[Data extracted from a collection]
>>
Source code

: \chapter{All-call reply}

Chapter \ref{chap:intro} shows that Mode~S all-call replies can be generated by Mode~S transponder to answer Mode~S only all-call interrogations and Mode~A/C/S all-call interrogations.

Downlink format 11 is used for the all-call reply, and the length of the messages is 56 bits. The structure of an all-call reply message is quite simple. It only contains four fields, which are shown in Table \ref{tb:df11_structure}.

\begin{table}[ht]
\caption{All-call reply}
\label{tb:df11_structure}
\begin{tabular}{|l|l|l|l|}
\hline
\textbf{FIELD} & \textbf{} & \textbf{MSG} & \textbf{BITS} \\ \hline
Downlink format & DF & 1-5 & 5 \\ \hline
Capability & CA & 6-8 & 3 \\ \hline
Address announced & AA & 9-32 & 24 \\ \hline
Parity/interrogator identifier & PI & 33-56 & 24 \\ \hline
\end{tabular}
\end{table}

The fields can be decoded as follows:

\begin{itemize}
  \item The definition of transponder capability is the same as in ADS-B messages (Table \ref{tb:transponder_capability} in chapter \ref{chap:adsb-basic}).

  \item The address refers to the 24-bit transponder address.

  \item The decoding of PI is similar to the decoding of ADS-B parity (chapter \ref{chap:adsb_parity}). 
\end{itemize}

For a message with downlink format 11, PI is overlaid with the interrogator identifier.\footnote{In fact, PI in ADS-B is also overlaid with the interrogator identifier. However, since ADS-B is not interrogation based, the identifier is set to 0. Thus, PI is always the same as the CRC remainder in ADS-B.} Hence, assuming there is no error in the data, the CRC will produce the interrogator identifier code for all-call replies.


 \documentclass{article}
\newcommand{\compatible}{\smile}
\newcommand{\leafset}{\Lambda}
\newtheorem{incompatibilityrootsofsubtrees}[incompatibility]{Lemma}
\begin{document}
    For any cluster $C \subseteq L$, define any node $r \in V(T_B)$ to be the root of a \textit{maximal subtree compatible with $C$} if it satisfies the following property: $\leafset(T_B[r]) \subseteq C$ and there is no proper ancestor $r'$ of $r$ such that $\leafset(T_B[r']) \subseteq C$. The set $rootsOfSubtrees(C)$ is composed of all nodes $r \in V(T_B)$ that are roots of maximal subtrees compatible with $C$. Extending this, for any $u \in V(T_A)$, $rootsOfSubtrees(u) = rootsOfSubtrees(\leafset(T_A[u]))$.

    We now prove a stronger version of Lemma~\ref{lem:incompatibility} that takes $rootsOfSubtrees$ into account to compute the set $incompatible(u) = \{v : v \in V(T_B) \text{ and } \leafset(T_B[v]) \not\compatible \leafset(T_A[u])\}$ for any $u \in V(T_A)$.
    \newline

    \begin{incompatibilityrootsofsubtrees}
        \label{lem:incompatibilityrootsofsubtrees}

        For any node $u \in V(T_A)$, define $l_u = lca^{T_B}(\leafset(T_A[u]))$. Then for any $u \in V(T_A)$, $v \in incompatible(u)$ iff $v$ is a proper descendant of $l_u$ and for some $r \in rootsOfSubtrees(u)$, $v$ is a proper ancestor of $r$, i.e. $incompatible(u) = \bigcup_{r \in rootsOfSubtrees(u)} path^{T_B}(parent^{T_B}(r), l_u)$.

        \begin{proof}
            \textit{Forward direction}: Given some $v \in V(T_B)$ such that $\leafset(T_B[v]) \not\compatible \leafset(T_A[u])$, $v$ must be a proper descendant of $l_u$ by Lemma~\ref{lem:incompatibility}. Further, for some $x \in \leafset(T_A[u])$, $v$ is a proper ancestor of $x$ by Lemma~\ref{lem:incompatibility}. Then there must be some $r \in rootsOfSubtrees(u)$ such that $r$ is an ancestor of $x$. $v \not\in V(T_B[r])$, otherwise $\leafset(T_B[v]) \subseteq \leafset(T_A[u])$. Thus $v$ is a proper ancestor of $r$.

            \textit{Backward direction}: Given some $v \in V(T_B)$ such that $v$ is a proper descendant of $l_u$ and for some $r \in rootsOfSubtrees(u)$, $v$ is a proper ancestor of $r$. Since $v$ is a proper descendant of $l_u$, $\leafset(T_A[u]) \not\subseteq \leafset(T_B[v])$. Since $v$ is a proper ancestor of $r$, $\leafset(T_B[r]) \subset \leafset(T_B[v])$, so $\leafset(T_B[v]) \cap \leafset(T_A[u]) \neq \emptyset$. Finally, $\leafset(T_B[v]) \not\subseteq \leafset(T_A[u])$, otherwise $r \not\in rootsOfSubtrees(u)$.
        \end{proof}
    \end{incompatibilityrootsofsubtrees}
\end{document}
<<
Up to and including the last line of the records above, print exactly every line from the one that contains "otherwise $r \not\in rootsOfSubtrees(u)$." onward.

            \textit{Backward direction}: Given some $v \in V(T_B)$ such that $v$ is a proper descendant of $l_u$ and for some $r \in rootsOfSubtrees(u)$, $v$ is a proper ancestor of $r$. Since $v$ is a proper descendant of $l_u$, $\leafset(T_A[u]) \not\subseteq \leafset(T_B[v])$. Since $v$ is a proper ancestor of $r$, $\leafset(T_B[r]) \subset \leafset(T_B[v])$, so $\leafset(T_B[v]) \cap \leafset(T_A[u]) \neq \emptyset$. Finally, $\leafset(T_B[v]) \not\subseteq \leafset(T_A[u])$, otherwise $r \not\in rootsOfSubtrees(u)$.
        \end{proof}
    \end{incompatibilityrootsofsubtrees}
\end{document}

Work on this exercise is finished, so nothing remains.